_TRY IT_
Using the data below, gather each line that includes the word "package".

_EXERCISE MATERIALS_
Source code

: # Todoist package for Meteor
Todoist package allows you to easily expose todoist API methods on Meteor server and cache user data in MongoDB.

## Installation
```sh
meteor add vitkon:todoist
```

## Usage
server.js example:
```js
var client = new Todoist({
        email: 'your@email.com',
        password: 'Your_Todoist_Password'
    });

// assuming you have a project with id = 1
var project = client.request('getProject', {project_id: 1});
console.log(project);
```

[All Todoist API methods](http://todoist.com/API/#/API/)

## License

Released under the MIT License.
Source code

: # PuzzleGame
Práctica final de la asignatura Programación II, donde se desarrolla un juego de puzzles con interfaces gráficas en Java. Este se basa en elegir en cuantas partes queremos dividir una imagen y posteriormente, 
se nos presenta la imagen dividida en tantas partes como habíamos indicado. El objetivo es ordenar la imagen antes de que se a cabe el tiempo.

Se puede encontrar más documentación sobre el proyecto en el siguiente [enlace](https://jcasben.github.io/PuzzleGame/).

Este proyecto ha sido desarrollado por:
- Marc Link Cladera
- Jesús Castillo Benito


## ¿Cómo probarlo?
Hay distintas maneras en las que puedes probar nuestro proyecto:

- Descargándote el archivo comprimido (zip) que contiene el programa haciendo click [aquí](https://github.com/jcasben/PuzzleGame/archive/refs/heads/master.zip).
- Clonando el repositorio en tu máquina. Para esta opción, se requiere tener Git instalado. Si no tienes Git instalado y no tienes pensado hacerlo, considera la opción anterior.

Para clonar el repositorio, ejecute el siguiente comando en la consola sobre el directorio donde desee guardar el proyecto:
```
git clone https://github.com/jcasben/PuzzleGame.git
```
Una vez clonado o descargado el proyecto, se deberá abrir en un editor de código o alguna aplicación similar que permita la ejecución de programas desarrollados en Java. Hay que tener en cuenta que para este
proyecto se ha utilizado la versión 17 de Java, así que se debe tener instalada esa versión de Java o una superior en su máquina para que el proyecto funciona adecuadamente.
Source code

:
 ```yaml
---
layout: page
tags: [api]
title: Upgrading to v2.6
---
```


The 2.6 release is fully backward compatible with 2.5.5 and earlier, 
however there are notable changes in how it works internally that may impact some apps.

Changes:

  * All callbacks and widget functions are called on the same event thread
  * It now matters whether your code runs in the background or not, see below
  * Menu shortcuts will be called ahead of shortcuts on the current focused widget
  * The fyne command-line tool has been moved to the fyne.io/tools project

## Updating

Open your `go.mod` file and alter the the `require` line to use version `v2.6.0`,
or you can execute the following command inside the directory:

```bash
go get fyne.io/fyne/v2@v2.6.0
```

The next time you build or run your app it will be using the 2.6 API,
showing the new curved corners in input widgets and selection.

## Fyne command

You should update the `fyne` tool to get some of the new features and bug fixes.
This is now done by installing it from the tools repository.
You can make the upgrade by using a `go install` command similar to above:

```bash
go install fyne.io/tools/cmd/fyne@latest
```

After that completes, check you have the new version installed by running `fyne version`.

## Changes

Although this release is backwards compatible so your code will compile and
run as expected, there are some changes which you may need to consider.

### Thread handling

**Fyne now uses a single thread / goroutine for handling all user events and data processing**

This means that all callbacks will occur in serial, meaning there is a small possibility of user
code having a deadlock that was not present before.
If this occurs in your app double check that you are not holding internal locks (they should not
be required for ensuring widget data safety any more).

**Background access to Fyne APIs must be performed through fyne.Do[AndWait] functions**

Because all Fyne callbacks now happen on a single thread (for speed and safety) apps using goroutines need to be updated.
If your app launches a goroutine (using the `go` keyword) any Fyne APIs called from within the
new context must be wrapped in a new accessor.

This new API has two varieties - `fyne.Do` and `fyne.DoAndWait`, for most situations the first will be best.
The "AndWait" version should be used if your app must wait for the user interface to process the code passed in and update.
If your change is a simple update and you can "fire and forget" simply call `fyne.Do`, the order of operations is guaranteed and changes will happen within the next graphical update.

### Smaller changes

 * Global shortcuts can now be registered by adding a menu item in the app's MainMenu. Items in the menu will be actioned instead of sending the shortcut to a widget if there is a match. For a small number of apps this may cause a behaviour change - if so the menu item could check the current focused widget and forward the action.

_ANSWER FOR THE TASK_
: # Todoist package for Meteor
Todoist package allows you to easily expose todoist API methods on Meteor server and cache user data in MongoDB.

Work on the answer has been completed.